### Exercise prompt
Look through the entries below and count the lines that contain "support". Reply with that number only.

========

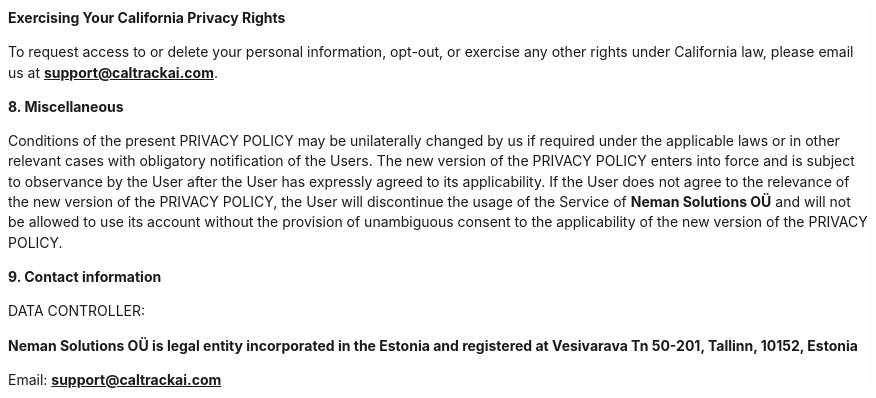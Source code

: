 **Exercising Your California Privacy Rights**

To request access to or delete your personal information, opt-out, or exercise any other rights under California law, please email us at **<support@caltrackai.com>**.

**8\. Miscellaneous**

Conditions of the present PRIVACY POLICY may be unilaterally changed by us if required under the applicable laws or in other relevant cases with obligatory notification of the Users. The new version of the PRIVACY POLICY enters into force and is subject to observance by the User after the User has expressly agreed to its applicability. If the User does not agree to the relevance of the new version of the PRIVACY POLICY, the User will discontinue the usage of the Service of **Neman Solutions OÜ** and will not be allowed to use its account without the provision of unambiguous consent to the applicability of the new version of the PRIVACY POLICY.

**9\. Contact information**

DATA CONTROLLER:

**Neman Solutions OÜ is legal entity incorporated in the Estonia and registered at Vesivarava Tn 50-201, Tallinn, 10152, Estonia**

Email: **<support@caltrackai.com>**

========

### Answer below
2